_Prompt_
Take the records below from their first line to the line with "然而，由于realign过程", and restate those lines word for word.

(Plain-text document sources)

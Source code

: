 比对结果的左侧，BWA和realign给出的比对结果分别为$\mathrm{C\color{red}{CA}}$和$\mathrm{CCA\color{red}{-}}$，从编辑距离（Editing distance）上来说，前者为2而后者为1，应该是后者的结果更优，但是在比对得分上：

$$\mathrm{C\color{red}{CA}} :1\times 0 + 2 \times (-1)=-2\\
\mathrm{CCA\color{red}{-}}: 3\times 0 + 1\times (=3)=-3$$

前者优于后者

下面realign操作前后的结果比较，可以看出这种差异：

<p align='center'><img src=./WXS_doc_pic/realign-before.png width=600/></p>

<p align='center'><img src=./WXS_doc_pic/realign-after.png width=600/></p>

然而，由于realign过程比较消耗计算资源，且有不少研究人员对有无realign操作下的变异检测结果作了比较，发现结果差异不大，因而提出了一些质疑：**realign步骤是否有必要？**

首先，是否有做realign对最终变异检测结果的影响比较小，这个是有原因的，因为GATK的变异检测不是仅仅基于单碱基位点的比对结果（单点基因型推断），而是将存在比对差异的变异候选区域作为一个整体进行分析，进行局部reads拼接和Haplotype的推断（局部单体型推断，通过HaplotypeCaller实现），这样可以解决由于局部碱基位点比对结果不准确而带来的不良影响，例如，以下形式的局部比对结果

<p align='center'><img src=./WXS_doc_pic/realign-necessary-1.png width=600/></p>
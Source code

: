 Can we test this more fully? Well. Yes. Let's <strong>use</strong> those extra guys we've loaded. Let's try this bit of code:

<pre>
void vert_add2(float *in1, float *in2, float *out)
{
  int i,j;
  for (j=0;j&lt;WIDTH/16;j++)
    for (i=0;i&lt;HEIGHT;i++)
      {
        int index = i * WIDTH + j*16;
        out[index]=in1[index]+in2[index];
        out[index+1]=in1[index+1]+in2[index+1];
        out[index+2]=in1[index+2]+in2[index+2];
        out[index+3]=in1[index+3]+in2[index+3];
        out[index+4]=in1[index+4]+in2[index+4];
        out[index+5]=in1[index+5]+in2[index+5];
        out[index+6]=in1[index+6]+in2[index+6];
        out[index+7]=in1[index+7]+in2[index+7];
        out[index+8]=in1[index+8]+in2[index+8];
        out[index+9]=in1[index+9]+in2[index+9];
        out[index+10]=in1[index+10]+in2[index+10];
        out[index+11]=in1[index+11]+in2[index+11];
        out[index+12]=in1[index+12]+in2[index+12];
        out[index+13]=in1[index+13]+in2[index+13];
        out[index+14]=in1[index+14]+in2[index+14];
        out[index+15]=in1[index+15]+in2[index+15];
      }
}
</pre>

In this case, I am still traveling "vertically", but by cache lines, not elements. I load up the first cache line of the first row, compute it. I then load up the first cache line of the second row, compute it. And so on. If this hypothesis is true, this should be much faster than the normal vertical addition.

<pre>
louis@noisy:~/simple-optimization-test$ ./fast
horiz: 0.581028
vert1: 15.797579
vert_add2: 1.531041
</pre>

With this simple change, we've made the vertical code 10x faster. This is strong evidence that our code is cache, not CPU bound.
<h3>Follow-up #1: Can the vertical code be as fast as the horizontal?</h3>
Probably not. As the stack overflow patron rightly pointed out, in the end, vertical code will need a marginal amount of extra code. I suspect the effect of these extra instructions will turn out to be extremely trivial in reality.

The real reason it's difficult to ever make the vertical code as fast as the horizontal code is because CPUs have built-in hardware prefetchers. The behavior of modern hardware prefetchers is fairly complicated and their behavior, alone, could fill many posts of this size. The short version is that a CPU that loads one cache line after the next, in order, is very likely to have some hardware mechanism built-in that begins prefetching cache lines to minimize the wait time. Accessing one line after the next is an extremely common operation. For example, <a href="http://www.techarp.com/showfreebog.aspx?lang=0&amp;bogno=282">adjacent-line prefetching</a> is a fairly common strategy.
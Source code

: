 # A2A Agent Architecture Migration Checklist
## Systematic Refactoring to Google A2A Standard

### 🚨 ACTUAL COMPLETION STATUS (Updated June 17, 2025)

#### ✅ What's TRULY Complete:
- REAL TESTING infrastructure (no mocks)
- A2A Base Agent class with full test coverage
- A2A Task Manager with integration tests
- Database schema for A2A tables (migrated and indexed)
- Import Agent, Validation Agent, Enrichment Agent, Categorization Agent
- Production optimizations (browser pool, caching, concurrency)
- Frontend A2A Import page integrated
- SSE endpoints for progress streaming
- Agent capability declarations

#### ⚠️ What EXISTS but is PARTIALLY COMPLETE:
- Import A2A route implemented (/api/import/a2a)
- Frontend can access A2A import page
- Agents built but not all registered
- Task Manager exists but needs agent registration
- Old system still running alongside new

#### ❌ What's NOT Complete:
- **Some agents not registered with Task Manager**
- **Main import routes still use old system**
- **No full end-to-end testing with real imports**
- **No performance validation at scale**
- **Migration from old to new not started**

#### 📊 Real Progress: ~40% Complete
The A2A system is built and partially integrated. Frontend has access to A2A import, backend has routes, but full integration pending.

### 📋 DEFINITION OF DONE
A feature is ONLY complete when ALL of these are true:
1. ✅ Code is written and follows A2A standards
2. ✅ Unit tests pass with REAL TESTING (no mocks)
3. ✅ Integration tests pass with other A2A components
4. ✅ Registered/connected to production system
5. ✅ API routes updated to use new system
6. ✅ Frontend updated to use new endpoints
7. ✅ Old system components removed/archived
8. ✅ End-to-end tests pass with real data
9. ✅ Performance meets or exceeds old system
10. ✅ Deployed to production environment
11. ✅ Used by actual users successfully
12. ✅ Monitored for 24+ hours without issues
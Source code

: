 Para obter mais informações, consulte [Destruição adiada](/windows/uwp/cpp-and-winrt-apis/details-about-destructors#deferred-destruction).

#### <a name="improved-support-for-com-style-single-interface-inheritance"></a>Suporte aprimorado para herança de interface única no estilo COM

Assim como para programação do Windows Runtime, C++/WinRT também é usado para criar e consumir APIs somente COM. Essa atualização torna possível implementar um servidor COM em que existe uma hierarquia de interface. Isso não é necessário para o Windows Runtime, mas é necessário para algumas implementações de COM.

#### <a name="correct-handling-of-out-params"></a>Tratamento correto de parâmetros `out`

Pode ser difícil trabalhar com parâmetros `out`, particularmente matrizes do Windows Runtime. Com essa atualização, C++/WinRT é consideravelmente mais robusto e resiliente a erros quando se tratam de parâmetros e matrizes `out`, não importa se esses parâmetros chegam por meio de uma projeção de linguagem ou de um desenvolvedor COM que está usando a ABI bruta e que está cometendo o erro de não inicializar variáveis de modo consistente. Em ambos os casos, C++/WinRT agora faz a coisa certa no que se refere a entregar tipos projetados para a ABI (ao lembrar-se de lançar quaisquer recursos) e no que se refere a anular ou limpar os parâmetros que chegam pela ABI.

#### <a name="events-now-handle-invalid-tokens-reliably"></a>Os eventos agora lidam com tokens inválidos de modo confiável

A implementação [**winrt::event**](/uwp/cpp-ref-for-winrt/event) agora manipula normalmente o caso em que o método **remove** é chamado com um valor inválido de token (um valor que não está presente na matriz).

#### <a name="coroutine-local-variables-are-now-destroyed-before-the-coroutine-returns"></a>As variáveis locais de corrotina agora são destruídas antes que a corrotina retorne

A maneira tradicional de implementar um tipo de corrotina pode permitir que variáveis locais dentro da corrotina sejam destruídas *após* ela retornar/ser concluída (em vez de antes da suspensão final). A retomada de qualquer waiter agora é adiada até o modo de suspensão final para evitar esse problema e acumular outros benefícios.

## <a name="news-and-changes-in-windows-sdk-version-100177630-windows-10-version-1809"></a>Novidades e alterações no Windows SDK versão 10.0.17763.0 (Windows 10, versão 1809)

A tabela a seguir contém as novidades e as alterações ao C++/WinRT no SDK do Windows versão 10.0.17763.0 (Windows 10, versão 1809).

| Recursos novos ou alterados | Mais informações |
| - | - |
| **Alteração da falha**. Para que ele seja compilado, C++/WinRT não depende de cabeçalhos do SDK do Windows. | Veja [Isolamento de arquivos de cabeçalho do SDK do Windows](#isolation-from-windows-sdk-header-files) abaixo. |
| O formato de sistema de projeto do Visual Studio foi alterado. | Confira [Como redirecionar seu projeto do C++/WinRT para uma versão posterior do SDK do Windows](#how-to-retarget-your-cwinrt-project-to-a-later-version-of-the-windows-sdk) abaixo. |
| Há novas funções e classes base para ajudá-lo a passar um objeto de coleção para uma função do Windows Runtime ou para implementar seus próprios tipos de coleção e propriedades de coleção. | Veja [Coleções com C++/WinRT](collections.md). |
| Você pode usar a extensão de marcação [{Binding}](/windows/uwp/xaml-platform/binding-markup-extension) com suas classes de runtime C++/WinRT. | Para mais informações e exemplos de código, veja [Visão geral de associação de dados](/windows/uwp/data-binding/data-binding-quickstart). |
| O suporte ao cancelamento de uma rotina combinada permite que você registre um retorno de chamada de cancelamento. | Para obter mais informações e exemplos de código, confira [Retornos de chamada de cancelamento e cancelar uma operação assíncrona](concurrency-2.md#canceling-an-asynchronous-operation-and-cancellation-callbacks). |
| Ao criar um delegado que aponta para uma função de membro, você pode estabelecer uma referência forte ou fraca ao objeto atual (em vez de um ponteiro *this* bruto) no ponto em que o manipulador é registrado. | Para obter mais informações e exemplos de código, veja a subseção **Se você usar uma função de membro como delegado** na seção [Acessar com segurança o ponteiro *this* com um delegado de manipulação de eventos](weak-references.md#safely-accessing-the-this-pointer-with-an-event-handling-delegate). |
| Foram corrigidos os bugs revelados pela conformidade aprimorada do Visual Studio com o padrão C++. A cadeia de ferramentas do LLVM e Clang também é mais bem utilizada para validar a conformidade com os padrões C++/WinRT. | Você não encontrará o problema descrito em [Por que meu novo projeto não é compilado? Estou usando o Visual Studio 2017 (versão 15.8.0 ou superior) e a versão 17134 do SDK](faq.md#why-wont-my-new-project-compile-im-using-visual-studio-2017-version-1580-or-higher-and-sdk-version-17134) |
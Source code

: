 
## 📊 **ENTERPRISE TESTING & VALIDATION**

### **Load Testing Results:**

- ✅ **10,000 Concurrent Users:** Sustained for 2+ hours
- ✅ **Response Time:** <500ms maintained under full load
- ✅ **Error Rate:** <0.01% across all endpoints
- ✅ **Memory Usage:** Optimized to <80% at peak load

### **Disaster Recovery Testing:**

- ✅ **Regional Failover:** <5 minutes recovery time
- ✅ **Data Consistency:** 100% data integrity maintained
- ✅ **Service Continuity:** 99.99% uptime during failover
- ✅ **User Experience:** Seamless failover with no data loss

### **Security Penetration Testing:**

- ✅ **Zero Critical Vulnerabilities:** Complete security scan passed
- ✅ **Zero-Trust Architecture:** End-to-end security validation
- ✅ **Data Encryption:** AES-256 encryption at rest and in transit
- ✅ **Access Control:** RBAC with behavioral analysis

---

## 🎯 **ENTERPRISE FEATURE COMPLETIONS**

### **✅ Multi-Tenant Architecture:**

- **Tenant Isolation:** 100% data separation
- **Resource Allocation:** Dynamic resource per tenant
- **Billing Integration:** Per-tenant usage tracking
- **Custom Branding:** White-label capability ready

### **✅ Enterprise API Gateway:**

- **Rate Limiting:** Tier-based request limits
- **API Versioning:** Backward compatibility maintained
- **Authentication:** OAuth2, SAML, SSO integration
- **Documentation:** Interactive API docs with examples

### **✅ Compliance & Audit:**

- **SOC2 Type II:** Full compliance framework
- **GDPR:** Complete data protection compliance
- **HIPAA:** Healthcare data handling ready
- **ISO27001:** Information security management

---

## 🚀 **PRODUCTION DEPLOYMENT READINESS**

_Answer to the problem_
Source code

: 比对结果的左侧，BWA和realign给出的比对结果分别为$\mathrm{C\color{red}{CA}}$和$\mathrm{CCA\color{red}{-}}$，从编辑距离（Editing distance）上来说，前者为2而后者为1，应该是后者的结果更优，但是在比对得分上：

$$\mathrm{C\color{red}{CA}} :1\times 0 + 2 \times (-1)=-2\\
\mathrm{CCA\color{red}{-}}: 3\times 0 + 1\times (=3)=-3$$

前者优于后者

下面realign操作前后的结果比较，可以看出这种差异：

<p align='center'><img src=./WXS_doc_pic/realign-before.png width=600/></p>

<p align='center'><img src=./WXS_doc_pic/realign-after.png width=600/></p>

然而，由于realign过程比较消耗计算资源，且有不少研究人员对有无realign操作下的变异检测结果作了比较，发现结果差异不大，因而提出了一些质疑：**realign步骤是否有必要？**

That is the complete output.